■ DIRECTIONS FOR THIS TASK ■
Show every line of the records below that contains the word "lines".

■ EXTRACTED INFORMATION ■
•••••

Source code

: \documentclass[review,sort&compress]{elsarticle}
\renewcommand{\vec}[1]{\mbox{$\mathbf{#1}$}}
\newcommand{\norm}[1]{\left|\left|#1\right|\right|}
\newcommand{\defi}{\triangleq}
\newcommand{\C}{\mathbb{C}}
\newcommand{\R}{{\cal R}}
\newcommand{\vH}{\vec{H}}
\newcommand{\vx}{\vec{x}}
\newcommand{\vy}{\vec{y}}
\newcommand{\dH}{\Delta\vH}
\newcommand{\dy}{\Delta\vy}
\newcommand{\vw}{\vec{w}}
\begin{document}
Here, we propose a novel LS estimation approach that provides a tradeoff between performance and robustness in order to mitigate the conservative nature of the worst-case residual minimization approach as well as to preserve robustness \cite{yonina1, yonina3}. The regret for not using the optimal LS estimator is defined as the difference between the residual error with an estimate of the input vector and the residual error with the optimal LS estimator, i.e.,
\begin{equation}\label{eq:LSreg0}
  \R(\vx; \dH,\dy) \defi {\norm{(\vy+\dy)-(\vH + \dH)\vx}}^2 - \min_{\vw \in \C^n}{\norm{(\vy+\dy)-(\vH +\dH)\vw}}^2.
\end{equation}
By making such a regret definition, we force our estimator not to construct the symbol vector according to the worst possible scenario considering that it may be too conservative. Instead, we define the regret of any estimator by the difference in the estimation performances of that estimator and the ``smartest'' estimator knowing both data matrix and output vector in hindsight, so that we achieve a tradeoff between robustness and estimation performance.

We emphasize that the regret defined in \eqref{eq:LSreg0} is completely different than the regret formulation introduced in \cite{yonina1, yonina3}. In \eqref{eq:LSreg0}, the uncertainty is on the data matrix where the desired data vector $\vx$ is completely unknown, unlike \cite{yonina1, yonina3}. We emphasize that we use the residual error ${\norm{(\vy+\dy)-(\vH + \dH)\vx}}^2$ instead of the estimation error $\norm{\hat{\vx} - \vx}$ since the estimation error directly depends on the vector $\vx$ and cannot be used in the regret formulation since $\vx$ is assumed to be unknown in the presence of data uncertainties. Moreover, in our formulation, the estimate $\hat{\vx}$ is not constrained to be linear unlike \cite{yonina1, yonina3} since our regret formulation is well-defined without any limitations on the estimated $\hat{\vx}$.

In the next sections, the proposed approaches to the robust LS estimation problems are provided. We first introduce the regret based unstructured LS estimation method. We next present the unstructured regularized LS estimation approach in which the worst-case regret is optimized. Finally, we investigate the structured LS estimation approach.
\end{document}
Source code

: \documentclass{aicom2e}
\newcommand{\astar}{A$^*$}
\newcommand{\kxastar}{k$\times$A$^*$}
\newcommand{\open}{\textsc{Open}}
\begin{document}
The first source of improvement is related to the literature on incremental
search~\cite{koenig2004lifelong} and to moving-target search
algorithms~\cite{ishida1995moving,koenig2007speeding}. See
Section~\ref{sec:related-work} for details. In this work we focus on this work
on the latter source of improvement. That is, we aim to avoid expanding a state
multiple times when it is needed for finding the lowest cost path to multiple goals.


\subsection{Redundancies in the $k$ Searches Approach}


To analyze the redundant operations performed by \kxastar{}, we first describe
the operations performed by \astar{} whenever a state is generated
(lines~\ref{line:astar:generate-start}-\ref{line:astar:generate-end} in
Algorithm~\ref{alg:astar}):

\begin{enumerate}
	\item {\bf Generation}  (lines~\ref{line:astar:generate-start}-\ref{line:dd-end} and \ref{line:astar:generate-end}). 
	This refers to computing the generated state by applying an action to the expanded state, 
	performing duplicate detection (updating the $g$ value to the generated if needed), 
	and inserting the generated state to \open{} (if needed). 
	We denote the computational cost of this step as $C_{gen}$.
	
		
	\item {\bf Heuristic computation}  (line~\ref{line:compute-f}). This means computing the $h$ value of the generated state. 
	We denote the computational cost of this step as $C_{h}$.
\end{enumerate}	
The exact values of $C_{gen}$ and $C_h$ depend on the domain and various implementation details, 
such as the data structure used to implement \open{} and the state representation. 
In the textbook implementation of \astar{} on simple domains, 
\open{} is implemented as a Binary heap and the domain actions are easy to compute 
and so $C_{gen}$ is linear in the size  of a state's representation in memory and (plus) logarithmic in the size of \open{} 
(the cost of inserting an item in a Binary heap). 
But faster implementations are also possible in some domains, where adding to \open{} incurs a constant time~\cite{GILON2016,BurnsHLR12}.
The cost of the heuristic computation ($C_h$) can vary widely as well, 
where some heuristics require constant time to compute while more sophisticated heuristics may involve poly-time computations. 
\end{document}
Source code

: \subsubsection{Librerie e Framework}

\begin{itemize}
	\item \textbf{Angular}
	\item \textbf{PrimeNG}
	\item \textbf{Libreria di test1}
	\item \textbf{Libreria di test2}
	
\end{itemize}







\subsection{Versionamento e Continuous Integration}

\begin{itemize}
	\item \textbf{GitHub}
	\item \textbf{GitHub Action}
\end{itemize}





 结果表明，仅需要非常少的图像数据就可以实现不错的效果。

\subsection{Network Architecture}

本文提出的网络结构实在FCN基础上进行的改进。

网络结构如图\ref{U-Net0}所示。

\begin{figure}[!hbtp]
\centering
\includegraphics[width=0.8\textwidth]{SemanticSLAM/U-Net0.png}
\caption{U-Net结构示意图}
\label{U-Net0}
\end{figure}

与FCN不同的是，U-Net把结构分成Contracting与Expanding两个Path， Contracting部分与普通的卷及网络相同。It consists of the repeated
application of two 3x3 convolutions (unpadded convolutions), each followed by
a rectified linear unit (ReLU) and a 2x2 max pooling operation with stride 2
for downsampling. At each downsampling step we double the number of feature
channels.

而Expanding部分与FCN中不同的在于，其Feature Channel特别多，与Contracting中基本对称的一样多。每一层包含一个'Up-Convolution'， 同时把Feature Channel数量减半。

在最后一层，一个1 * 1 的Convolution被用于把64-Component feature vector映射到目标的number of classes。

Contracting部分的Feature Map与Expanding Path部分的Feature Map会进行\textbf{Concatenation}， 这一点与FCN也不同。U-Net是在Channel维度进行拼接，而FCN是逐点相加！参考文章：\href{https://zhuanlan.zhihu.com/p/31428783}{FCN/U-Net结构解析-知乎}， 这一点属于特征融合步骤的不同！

•••••

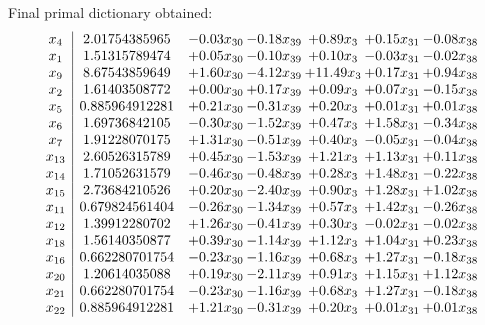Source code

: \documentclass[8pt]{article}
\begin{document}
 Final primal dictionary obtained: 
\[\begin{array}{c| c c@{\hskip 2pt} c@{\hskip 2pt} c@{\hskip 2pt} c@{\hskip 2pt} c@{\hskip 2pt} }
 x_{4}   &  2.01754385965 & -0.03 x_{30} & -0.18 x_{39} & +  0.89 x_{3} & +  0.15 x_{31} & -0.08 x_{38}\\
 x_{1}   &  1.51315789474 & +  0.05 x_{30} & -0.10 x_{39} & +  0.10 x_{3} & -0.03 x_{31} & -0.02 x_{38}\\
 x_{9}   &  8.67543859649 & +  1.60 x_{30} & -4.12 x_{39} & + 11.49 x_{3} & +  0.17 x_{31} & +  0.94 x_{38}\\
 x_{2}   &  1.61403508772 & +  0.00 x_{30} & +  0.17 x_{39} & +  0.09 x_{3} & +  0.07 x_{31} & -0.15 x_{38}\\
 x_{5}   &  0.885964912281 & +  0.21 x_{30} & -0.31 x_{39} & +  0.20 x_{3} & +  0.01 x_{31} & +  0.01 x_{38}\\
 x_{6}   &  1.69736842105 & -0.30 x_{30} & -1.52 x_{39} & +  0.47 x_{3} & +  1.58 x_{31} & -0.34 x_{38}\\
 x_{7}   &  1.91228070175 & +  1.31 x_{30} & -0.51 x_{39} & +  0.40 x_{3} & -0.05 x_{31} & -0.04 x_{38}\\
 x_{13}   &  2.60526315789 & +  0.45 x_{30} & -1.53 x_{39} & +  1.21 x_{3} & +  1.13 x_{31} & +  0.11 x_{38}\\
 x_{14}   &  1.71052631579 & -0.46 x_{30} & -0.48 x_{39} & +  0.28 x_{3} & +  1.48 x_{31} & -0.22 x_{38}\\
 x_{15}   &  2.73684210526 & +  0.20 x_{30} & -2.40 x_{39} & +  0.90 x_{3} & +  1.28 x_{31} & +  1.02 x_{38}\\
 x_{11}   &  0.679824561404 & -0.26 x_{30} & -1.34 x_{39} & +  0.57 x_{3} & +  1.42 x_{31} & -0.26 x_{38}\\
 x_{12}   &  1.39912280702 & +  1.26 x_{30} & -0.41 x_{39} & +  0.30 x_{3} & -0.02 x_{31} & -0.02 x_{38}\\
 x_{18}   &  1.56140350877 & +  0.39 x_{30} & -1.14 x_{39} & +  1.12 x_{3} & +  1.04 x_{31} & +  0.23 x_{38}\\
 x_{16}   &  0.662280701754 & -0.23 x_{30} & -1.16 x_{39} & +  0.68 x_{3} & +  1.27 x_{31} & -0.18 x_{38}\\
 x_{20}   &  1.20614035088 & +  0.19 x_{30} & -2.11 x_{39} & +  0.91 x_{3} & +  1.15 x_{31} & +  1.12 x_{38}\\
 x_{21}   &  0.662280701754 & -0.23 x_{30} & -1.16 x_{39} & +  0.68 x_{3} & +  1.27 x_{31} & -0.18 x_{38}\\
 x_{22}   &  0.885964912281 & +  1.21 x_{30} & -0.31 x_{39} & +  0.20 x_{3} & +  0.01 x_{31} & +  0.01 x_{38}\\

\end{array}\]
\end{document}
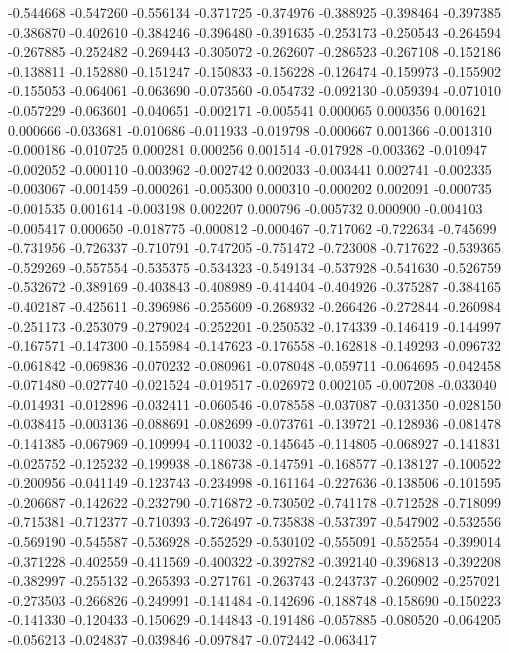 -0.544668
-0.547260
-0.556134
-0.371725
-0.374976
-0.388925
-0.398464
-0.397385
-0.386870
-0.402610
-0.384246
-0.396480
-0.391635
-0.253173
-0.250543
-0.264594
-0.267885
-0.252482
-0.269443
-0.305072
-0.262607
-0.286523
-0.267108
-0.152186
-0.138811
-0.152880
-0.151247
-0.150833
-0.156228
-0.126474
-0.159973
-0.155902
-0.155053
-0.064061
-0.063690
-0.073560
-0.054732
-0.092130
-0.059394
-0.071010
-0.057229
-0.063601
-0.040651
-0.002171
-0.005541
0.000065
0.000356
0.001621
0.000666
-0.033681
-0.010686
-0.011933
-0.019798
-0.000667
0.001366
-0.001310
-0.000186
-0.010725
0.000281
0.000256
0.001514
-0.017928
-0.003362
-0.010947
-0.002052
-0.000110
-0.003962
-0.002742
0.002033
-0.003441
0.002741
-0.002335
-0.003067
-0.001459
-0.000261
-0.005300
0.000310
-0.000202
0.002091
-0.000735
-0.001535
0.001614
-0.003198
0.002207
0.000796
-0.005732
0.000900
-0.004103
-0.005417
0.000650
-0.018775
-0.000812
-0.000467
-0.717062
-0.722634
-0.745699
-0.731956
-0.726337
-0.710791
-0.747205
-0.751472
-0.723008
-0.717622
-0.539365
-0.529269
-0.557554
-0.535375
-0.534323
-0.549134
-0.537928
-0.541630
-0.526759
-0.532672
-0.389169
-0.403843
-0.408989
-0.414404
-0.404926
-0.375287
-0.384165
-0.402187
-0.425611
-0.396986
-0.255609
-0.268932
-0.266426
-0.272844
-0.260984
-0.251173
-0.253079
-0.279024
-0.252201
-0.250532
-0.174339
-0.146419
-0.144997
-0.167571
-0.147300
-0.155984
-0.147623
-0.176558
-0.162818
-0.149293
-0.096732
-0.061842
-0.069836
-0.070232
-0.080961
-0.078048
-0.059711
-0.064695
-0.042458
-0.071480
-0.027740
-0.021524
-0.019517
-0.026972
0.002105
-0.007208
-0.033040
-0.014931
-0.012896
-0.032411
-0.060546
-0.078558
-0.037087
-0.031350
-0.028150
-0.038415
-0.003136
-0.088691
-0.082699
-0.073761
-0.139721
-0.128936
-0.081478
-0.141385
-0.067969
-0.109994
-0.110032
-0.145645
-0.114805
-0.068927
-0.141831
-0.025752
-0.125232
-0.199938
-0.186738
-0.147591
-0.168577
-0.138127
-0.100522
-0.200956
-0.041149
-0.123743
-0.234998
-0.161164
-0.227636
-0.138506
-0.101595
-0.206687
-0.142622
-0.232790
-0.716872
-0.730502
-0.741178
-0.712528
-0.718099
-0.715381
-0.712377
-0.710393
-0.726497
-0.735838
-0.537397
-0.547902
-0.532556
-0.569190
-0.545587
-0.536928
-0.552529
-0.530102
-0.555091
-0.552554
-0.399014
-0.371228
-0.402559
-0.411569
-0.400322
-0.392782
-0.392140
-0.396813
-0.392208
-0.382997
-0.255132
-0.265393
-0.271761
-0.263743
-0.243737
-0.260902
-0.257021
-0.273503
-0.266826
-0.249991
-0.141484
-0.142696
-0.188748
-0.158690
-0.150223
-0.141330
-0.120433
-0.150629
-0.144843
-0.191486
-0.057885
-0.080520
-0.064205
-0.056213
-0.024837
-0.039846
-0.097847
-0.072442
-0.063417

•••••

■ YOUR RESPONSE ■
(lines~\ref{line:astar:generate-start}-\ref{line:astar:generate-end} in
	\item {\bf Generation}  (lines~\ref{line:astar:generate-start}-\ref{line:dd-end} and \ref{line:astar:generate-end}). 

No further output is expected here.